Nouveauté pour moi en cette rentrée scolaire, je dois donner des cours de rhétorique politique. Nouveauté bis, ce ne sera pas seul, mais en bi voir trinôme avec des cerveaux bien formés et aux opinions très éloignées de miennes. Attendu que mes comparses sont des amoureux du politique et goûtent modérément les petites phrases, tout se passe bien. Nous abordons donc nos travaux pour aider nos étudiants à comprendre comment les politiques s'agitent en invoquant des mots clés comme autant de codes les renvoyant ou les excommuniant de certains partis.

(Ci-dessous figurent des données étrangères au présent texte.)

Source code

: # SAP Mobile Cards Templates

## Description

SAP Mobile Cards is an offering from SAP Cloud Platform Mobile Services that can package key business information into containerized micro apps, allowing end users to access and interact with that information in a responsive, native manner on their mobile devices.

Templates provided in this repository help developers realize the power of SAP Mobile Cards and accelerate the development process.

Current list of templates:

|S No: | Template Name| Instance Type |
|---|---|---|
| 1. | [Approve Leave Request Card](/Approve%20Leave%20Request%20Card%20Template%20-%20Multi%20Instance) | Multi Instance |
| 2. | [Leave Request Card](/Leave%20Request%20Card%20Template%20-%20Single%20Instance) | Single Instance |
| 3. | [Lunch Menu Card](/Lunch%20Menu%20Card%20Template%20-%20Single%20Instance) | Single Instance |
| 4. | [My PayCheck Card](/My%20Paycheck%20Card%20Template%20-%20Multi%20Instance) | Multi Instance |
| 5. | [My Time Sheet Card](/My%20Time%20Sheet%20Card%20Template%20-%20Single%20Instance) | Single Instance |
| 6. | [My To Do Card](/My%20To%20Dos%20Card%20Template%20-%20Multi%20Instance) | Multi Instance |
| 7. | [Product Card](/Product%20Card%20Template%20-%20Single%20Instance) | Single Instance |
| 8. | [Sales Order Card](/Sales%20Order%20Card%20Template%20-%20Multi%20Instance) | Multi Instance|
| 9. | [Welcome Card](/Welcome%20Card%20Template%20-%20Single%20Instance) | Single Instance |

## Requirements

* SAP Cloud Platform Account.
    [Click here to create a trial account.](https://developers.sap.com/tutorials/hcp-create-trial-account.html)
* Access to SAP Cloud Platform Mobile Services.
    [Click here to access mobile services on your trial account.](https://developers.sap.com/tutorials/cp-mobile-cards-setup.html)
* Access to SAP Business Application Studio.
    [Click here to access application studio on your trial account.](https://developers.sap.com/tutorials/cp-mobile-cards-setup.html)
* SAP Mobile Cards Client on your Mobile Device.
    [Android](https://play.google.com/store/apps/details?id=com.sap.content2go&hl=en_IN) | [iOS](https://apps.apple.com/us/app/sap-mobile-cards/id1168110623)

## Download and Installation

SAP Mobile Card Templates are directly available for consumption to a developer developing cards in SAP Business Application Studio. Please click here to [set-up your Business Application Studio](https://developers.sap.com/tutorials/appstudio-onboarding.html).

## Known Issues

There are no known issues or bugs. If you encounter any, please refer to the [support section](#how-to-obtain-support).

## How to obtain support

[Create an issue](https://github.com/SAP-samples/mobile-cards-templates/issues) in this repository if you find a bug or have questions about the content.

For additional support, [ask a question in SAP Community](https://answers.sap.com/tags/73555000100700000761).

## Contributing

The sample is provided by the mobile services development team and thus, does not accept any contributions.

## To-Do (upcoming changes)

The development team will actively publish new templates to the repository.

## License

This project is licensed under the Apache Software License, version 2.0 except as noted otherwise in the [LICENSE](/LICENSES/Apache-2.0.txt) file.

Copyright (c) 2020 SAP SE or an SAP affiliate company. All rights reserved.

Pour des raisons absconces "travail" est de droite "partage" de gauche et "République" pour tout le monde... Mais ces derniers temps et Sarkozy l'avait fortement bien intuité en 2007, les clivages classiques sont transcendés par les questions identitaires et de ce point de vue, je redoute que Marine le Pen ne soit en train de marquer des points... Bien sûr, les questions économiques seront très présents pendant le quinquennat eu égard à la gravité de la crise actuelle. Bien sûr aussi, un certain nombre d'enjeux sociétaux vont émailler les 5 années à venir : droit de vote des étrangers, mariage homosexuel ou encore euthanasie. Mais les questions identitaires amorcées plus que maladroitement (et sans doute volontairement maladroitement) par le précédent gouvernement vont revenir : la fracture entre vainqueur et perdants de la mondialisation se creuse et Marine le Pen guigne sans honte les bataillons des perdants, fort nombreux. Si elle les rallie tous, elle l'emportera.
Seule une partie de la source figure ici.